As well as the human cost of COVID-19, the pandemic has led to unprecedented disruption to both daily life and business activity on a global scale. With seemingly no industry or sector immune from the commercial and economic effects of the outbreak, businesses are facing huge challenges on a day-to-day basis.
First and foremost is the need to safeguard the health and safety of employees and customers. Added to that are the struggles businesses are facing to ensure compliance with rapidly evolving government regulation, to meet contractual obligations despite what may be significant hurdles, and to manage financial resilience in order to secure the ongoing viability of the business for the benefit of all stakeholders.
Against that background, the possibility of COVID-19 related class actions being brought against the company may seem a dim and distant threat, and the identification of potential claims and assessment of litigation risk may not be an immediate priority for most businesses. But it is clear that the current landscape provides a fertile environment for class actions – an area that has been growing in prominence in the UK courts in recent years in any event. Inevitably, this is something that claimant firms and litigation funders (who are often the instigators of class actions) will be looking at with a keen eye.

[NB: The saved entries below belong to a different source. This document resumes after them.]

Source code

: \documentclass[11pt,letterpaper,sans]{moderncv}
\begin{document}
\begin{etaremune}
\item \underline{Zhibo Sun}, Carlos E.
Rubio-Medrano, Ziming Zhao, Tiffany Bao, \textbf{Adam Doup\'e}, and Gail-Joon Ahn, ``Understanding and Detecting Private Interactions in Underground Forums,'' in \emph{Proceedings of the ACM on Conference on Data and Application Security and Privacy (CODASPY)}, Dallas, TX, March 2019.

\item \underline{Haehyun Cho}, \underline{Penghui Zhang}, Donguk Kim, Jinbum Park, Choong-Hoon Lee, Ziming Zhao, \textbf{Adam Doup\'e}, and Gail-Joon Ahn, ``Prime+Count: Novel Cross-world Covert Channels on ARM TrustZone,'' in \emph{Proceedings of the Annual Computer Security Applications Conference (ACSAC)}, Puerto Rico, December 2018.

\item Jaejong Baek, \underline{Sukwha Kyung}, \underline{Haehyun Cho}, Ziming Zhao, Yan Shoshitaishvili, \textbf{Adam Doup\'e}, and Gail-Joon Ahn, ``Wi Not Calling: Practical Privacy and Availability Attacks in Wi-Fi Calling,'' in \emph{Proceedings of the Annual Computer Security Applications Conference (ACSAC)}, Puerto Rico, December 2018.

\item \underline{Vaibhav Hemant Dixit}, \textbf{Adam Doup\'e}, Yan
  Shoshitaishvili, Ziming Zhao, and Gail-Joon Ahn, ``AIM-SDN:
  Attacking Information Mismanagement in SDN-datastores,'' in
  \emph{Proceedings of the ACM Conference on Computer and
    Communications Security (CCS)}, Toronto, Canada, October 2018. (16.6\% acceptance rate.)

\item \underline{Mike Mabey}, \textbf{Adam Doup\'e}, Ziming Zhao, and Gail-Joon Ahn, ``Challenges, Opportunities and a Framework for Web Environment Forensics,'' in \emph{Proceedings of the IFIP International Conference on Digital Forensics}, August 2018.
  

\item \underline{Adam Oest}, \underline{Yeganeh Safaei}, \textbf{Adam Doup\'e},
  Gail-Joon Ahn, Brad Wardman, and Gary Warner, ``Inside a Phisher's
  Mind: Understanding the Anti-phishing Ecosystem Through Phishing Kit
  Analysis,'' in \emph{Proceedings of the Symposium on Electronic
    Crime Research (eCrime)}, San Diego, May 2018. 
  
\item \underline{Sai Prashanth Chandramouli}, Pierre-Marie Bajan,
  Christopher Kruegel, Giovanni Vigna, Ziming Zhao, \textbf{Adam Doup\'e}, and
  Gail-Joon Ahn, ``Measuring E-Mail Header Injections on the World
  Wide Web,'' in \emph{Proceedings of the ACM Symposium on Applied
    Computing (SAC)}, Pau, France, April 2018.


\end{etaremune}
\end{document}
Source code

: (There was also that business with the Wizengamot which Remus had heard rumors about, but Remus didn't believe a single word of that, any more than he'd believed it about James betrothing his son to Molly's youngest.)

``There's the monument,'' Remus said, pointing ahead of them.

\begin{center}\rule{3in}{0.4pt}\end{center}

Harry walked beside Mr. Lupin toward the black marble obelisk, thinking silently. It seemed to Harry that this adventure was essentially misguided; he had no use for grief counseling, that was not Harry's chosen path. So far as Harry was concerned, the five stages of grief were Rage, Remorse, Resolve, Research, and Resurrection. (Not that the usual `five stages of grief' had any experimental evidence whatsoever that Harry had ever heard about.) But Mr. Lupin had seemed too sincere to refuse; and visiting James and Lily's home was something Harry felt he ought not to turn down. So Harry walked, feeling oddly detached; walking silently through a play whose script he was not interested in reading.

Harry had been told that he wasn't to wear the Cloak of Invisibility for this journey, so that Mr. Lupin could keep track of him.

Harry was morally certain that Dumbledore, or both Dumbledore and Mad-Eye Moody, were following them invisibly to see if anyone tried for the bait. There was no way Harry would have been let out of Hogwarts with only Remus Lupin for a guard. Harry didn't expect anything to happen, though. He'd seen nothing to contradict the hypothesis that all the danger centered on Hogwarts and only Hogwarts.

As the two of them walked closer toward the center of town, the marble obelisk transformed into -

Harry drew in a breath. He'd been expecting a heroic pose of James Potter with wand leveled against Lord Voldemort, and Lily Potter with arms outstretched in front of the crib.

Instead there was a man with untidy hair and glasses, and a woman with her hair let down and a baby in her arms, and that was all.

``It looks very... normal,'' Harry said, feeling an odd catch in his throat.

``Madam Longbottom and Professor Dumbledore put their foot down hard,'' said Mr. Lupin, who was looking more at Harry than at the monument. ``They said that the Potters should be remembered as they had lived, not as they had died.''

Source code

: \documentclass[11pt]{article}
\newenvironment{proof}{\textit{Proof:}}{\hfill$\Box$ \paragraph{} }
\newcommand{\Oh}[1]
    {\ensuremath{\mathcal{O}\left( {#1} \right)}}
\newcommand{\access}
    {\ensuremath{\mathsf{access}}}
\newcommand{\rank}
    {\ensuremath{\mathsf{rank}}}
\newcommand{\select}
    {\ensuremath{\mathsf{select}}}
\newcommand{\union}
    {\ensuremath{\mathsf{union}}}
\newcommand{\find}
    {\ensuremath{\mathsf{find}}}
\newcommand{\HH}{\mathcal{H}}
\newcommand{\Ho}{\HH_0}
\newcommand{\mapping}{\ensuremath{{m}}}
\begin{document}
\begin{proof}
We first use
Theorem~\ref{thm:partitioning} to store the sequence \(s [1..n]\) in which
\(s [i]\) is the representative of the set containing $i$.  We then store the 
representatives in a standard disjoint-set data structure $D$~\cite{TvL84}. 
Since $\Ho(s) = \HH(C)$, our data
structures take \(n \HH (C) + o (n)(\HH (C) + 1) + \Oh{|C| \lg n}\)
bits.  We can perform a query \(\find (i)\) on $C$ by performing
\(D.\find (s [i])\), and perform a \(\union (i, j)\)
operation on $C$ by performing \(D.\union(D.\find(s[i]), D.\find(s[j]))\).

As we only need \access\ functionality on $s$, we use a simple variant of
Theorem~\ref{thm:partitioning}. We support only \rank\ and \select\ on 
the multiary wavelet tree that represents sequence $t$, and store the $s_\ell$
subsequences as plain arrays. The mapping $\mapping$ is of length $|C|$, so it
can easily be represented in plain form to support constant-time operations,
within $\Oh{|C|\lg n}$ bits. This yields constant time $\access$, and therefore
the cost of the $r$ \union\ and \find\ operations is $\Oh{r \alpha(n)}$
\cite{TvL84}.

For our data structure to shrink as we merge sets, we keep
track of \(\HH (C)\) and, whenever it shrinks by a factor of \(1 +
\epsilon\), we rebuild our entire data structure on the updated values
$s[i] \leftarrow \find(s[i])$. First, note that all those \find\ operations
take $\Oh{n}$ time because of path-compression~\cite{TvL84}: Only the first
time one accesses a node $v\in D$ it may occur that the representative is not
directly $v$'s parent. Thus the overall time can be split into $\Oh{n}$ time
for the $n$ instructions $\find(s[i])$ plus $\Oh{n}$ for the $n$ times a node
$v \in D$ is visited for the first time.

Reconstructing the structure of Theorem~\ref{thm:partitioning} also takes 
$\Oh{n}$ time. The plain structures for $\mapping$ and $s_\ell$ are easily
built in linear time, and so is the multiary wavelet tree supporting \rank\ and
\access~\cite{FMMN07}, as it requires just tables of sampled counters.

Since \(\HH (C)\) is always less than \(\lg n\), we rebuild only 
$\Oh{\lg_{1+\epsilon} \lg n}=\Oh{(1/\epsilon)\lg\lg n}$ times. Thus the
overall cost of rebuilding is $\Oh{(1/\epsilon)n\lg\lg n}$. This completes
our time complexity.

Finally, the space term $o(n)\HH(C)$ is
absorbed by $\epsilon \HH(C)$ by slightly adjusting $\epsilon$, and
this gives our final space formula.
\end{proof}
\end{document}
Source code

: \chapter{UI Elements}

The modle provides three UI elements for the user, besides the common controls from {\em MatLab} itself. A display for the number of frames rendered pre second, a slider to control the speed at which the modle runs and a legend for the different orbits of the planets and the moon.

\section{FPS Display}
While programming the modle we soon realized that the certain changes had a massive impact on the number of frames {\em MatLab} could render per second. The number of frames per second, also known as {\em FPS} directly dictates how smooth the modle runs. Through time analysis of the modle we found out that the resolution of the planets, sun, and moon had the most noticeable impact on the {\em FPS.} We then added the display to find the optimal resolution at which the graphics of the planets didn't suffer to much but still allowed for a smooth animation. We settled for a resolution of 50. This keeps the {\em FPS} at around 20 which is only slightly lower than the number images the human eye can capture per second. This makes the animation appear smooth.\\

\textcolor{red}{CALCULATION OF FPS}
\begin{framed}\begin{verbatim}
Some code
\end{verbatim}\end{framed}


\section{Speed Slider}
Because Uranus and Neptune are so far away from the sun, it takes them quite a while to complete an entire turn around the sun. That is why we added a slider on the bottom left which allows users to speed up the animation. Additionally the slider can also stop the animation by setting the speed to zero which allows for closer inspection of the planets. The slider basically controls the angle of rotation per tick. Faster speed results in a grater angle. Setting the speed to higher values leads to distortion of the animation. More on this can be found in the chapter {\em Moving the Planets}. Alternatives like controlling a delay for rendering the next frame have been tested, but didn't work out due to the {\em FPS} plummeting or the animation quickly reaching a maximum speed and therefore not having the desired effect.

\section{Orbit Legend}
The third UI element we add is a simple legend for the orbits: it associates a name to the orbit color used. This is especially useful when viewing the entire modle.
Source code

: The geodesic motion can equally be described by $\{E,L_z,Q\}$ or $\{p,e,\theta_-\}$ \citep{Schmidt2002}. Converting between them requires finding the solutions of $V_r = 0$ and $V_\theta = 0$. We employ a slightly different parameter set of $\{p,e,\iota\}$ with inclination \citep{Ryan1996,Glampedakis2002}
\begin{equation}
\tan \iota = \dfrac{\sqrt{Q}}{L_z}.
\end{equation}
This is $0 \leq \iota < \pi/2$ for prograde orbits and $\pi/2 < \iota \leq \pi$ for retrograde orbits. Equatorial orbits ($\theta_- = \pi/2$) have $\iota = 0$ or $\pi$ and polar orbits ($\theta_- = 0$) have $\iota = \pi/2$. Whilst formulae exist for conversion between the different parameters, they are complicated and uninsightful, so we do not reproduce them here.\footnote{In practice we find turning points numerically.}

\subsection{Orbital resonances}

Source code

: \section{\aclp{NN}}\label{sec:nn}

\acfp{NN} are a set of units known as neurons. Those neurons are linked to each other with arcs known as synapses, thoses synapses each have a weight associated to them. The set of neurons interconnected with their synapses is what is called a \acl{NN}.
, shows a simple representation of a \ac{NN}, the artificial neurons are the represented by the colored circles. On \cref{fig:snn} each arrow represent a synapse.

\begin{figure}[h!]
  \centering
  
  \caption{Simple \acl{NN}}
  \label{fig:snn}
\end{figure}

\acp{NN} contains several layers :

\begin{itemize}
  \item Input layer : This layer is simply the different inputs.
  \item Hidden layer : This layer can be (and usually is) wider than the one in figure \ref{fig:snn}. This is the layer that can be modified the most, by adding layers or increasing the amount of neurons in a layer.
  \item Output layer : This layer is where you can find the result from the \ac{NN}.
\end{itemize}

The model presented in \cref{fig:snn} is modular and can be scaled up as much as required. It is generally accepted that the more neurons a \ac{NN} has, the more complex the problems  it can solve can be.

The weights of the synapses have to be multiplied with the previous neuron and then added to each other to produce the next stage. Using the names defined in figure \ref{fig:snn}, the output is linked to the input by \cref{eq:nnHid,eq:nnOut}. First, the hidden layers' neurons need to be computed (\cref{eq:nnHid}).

So, to assist with horizon scanning for businesses that are ready to consider these issues, we highlight below some observations on how COVID-19 is likely to affect the UK class action landscape.
Some potential sources of COVID-19 related claims
These are some of the areas where we expect claims may arise.
While many businesses have now closed their doors in the wake of the lockdown, with employees either “furloughed” or on other leave arrangements, many others continue to operate with employees on site. This includes not only those retail businesses designated as providing essential services and therefore able to remain open to the public (eg food retailers, pharmacies, petrol stations etc), but also those operating online where physical employee presence (eg at warehouses and distribution facilities) may still be unavoidable.
Employers are of course under a duty to ensure safe working conditions for their staff (with specific duties in respect of any disabled or pregnant staff), and most businesses will be doing all they can to meet this obligation. But where there are failures, so that employees are required to work in close quarters and/or with insufficient protection, for example, the risk of claims is obvious. And given that many of these issues will be common to groups of employees in a particular role or business unit, there is the potential for class actions to be brought.
Even if a business does not have employees on site, that does not put an end to the risk of claims. If employees are furloughed, for example, employers will need to be mindful of anti-discrimination legislation in putting such arrangements in place. In addition, where employers make staff redundant – or seek to require them to alter their working hours, take unpaid leave or accept reduced pay, with the alternative being to risk losing their employment – any failings in the employer’s consultation processes and decision-making (in particular, where collective consultation duties apply) could well lead to claims (again, potentially on grounds of discrimination, or for example for stress at work, breach of contract, unlawful deductions from wages or unfair dismissal (whether actual or constructive)). Where such failings are widespread within the business, these may ground an employee group action.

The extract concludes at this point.